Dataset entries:
════════════════════

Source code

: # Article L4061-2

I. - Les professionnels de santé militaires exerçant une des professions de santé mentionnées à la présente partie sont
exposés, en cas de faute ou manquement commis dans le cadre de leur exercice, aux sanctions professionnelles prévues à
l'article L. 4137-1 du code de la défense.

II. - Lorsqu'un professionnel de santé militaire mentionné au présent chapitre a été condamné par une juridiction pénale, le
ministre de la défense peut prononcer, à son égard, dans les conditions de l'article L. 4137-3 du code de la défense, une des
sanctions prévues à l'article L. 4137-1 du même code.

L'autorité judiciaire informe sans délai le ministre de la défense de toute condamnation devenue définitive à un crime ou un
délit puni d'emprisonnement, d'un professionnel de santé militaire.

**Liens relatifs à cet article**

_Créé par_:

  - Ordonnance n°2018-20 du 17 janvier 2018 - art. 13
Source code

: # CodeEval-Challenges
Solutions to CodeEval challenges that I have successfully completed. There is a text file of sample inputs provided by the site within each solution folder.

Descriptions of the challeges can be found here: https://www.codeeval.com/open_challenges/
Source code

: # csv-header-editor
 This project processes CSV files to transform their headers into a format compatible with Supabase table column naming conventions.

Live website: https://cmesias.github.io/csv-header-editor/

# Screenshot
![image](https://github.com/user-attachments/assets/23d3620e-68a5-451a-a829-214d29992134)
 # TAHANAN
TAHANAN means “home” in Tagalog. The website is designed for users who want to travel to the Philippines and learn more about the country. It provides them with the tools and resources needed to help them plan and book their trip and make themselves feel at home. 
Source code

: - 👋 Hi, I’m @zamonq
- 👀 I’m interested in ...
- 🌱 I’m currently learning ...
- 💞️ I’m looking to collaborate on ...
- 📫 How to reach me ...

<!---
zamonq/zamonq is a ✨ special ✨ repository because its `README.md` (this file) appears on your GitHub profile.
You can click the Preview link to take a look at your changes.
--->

════════════════════

**Your objective**:
Write out the entries in full, exactly as given.

**Solution to this problem**:
Source code

: # Article L4061-2

I. - Les professionnels de santé militaires exerçant une des professions de santé mentionnées à la présente partie sont
exposés, en cas de faute ou manquement commis dans le cadre de leur exercice, aux sanctions professionnelles prévues à
l'article L. 4137-1 du code de la défense.

II. - Lorsqu'un professionnel de santé militaire mentionné au présent chapitre a été condamné par une juridiction pénale, le
ministre de la défense peut prononcer, à son égard, dans les conditions de l'article L. 4137-3 du code de la défense, une des
sanctions prévues à l'article L. 4137-1 du même code.

L'autorité judiciaire informe sans délai le ministre de la défense de toute condamnation devenue définitive à un crime ou un
délit puni d'emprisonnement, d'un professionnel de santé militaire.

**Liens relatifs à cet article**

_Créé par_:

  - Ordonnance n°2018-20 du 17 janvier 2018 - art. 13
Source code

: # CodeEval-Challenges
Solutions to CodeEval challenges that I have successfully completed. There is a text file of sample inputs provided by the site within each solution folder.

Descriptions of the challeges can be found here: https://www.codeeval.com/open_challenges/
Source code

: # csv-header-editor
 This project processes CSV files to transform their headers into a format compatible with Supabase table column naming conventions.

Live website: https://cmesias.github.io/csv-header-editor/

# Screenshot
![image](https://github.com/user-attachments/assets/23d3620e-68a5-451a-a829-214d29992134)
 # TAHANAN
TAHANAN means “home” in Tagalog. The website is designed for users who want to travel to the Philippines and learn more about the country. It provides them with the tools and resources needed to help them plan and book their trip and make themselves feel at home. 
Source code

: - 👋 Hi, I’m @zamonq
- 👀 I’m interested in ...
- 🌱 I’m currently learning ...
- 💞️ I’m looking to collaborate on ...
- 📫 How to reach me ...

<!---
zamonq/zamonq is a ✨ special ✨ repository because its `README.md` (this file) appears on your GitHub profile.
You can click the Preview link to take a look at your changes.
--->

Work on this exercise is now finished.